Source texts of formatted documents

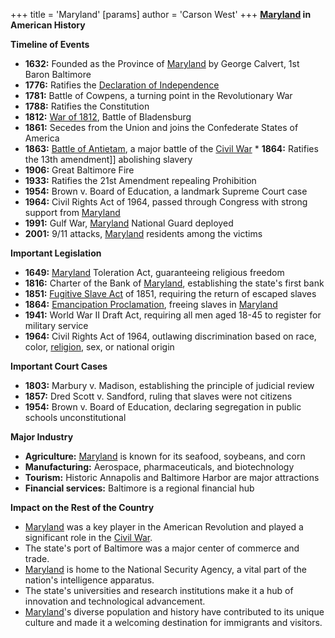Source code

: +++
 title = 'Maryland'
[params]
	author = 'Carson West'
+++
**[Maryland](./../maryland/) in American History**

**Timeline of Events**

* **1632:** Founded as the Province of [Maryland](./../maryland/) by George Calvert, 1st Baron Baltimore
* **1776:** Ratifies the [Declaration of Independence](./../declaration-of-independence/)
* **1781:** Battle of Cowpens, a turning point in the Revolutionary War
* **1788:** Ratifies the Constitution
* **1812:** [War of 1812](./../war-of-1812/), Battle of Bladensburg
* **1861:** Secedes from the Union and joins the Confederate States of America
* **1863:** [Battle of Antietam](./../battle-of-antietam/), a major battle of the [Civil War](./../civil-war/) * **1864:** Ratifies the 13th amendment]] abolishing slavery
* **1906:** Great Baltimore Fire
* **1933:** Ratifies the 21st Amendment repealing Prohibition
* **1954:** Brown v. Board of Education, a landmark Supreme Court case
* **1964:** Civil Rights Act of 1964, passed through Congress with strong support from [Maryland](./../maryland/)
* **1991:** Gulf War, [Maryland](./../maryland/) National Guard deployed
* **2001:** 9/11 attacks, [Maryland](./../maryland/) residents among the victims

**Important Legislation**

* **1649:** [Maryland](./../maryland/) Toleration Act, guaranteeing religious freedom
* **1816:** Charter of the Bank of [Maryland](./../maryland/), establishing the state's first bank
* **1851:** [Fugitive Slave Act](./../fugitive-slave-act/) of 1851, requiring the return of escaped slaves
* **1864:** [Emancipation Proclamation](./../emancipation-proclamation/), freeing slaves in [Maryland](./../maryland/)
* **1941:** World War II Draft Act, requiring all men aged 18-45 to register for military service
* **1964:** Civil Rights Act of 1964, outlawing discrimination based on race, color, [religion](./../religion/), sex, or national origin

**Important Court Cases**

* **1803:** Marbury v. Madison, establishing the principle of judicial review
* **1857:** Dred Scott v. Sandford, ruling that slaves were not citizens
* **1954:** Brown v. Board of Education, declaring segregation in public schools unconstitutional

**Major Industry**

* **Agriculture:** [Maryland](./../maryland/) is known for its seafood, soybeans, and corn
* **Manufacturing:** Aerospace, pharmaceuticals, and biotechnology
* **Tourism:** Historic Annapolis and Baltimore Harbor are major attractions
* **Financial services:** Baltimore is a regional financial hub

**Impact on the Rest of the Country**

* [Maryland](./../maryland/) was a key player in the American Revolution and played a significant role in the [Civil War](./../civil-war/).
* The state's port of Baltimore was a major center of commerce and trade.
* [Maryland](./../maryland/) is home to the National Security Agency, a vital part of the nation's intelligence apparatus.
* The state's universities and research institutions make it a hub of innovation and technological advancement.
* [Maryland](./../maryland/)'s diverse population and history have contributed to its unique culture and made it a welcoming destination for immigrants and visitors.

• [EXERCISE GOAL]
Return, in full, every line of these entries that holds "Court".

• [TASK OUTPUT]
* **1954:** Brown v. Board of Education, a landmark Supreme Court case
**Important Court Cases**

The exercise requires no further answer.